A consolidated MAC will be now issued as follows:
| Body Part | Date of Injury | Chapter, page and paragraph number in NSW workers compensation guidelines | Chapter, page, paragraph, figure and table numbers in AMA5 Guides | % WPI | % WPI deductions pursuant to S323 for pre-existing injury, condition or abnormality | Sub-total/s % WPI (after any deductions in column 6) |
| Cervical spine | 23/07/07 | Chapter 4 Page 24-29 | Chapter 15 Page 392 Table 15-5 | 7% | nil | 7% |
| Thoracic spine | 23/07/07 | Chapter 4 Page 24-29 | Chapter 15 Page 389 Table 15-4 | 5% | nil | 5% |
| Left upper extremity (shoulder) | 23/07/07 | Chapter 2 Pages 10-12 | Chapter 16 Pages 433 to 521 | 4% | nil | 4% |
| EMT Mastication TMJ (Dr Nichols) | 23/07/07 | Chapter 9 Section 9.b Table 6 Page 31 | 9% | 0 | 9% | |
| Total % WPI (the Combined Table values of all sub-totals) | 22% | |||||
For these reasons, the Appeal Panel has determined that the MAC issued on
19 August 2024 should be revoked, and a new MAC should be issued. The new certificate is attached to this statement of reasons.
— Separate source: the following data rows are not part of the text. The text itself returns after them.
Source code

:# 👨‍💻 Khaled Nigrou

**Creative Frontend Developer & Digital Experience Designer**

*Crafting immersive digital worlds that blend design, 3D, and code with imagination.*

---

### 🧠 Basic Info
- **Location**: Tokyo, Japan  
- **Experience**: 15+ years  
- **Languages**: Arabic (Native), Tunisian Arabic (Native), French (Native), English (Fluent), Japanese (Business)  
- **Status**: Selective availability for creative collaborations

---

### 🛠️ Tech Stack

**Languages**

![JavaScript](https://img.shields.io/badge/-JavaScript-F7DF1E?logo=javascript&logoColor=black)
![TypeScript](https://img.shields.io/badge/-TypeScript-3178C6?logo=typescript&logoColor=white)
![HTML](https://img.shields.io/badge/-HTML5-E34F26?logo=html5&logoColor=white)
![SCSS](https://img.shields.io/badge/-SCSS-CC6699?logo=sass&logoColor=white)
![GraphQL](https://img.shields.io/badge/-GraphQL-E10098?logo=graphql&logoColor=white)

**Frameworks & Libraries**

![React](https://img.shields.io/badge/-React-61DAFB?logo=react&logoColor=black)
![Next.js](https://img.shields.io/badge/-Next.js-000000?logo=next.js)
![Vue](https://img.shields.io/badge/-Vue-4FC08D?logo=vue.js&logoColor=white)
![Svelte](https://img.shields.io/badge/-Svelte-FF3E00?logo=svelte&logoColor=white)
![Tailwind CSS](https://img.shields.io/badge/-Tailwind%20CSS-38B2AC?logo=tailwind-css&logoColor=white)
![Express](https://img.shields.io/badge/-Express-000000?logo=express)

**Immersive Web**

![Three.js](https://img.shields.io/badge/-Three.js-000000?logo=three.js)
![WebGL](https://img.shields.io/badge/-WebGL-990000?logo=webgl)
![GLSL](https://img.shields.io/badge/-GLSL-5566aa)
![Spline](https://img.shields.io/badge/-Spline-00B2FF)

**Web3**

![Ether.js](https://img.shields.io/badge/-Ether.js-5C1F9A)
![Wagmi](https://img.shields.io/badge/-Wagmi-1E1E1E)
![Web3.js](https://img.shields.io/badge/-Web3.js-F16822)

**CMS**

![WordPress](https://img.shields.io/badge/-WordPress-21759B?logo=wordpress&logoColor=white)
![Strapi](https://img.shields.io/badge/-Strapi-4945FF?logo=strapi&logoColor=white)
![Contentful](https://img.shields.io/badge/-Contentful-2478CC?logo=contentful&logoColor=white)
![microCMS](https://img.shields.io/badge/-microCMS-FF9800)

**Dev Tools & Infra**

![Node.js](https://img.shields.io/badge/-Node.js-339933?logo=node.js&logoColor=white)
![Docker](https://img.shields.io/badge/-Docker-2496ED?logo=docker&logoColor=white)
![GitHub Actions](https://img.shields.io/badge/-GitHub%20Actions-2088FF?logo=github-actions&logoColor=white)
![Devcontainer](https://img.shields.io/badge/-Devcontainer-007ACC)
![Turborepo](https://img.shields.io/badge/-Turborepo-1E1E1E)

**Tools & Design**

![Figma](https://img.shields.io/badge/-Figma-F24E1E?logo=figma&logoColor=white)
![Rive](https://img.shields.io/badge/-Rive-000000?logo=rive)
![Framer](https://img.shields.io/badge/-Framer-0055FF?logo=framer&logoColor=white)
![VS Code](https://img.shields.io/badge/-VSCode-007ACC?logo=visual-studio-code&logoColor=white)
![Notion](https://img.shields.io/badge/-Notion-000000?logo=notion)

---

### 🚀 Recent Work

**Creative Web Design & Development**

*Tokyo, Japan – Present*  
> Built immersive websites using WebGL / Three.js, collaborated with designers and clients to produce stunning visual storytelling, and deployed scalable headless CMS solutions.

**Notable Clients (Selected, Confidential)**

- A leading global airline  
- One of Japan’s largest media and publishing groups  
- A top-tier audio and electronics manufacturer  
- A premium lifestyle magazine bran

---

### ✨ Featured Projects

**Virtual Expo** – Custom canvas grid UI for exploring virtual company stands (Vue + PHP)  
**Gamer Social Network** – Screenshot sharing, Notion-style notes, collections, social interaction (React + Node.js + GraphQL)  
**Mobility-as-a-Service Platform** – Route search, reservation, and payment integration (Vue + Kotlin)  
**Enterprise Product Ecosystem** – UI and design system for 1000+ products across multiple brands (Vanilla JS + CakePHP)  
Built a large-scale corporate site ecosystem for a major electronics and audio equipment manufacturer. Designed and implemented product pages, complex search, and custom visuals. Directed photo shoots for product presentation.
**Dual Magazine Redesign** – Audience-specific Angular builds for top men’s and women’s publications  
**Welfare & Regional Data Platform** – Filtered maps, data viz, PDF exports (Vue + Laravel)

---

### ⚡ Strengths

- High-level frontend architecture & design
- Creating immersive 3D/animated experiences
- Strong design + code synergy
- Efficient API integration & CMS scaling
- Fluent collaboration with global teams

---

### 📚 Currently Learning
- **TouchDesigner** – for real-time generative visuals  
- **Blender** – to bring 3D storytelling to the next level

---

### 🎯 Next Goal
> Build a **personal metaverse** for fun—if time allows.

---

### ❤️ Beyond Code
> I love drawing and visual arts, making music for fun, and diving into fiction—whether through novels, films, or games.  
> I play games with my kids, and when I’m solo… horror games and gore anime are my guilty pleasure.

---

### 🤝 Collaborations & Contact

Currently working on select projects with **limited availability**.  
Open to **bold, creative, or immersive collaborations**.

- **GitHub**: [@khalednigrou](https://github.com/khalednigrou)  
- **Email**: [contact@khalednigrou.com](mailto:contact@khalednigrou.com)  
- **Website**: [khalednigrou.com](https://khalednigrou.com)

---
WORKERS COMPENSATION DIVISION
APPEAL PANEL
MEDICAL ASSESSMENT CERTIFICATE
Injuries received after 1 January 2002
Matter number: | W1746/24 |
Applicant: | Kerry Dawson |
Respondent: | Batemans Bay Bowling & Recreational Club |
This Certificate is issued pursuant to s 328(5) of the Workplace Injury Management and Workers Compensation Act1998.
The Appeal Panel revokes the Medical Assessment Certificate of lead Medical Assessor Jonathan Negus and issues this new Medical Assessment Certificate as to the matters set out in the Table below:
| Body Part | Date of Injury | Chapter, page and paragraph number in NSW workers compensation guidelines | Chapter, page, paragraph, figure and table numbers in AMA5 Guides | % WPI | % WPI deductions pursuant to S323 for pre-existing injury, condition or abnormality | Sub-total/s % WPI (after any deductions in column 6) |
| Cervical spine | 23/07/07 | Chapter 4 Page 24-29 | Chapter 15 Page 392 Table 15-5 | 7% | nil | 7% |
| Thoracic spine | 23/07/07 | Chapter 4 Page 24-29 | Chapter 15 Page 389 Table 15-4 | 5% | nil | 5% |
| Left upper extremity (shoulder) | 23/07/07 | Chapter 2 Pages 10-12 | Chapter 16 Pages 433 to 521 | 4% | nil | 4% |
| EMT Mastication TMJ (Dr Nichols) | 23/07/07 | Chapter 9 Section 9.b Table 6 Page 31 | 9% | 0 | 9% | |
| Total % WPI (the Combined Table values of all sub-totals) | 22% | |||||
Table - whole person impairment (WPI)
The above assessment is made in accordance with the SIRA NSW Guidelines for the Evaluation of Permanent Impairment for injuries received after 1 January 2002.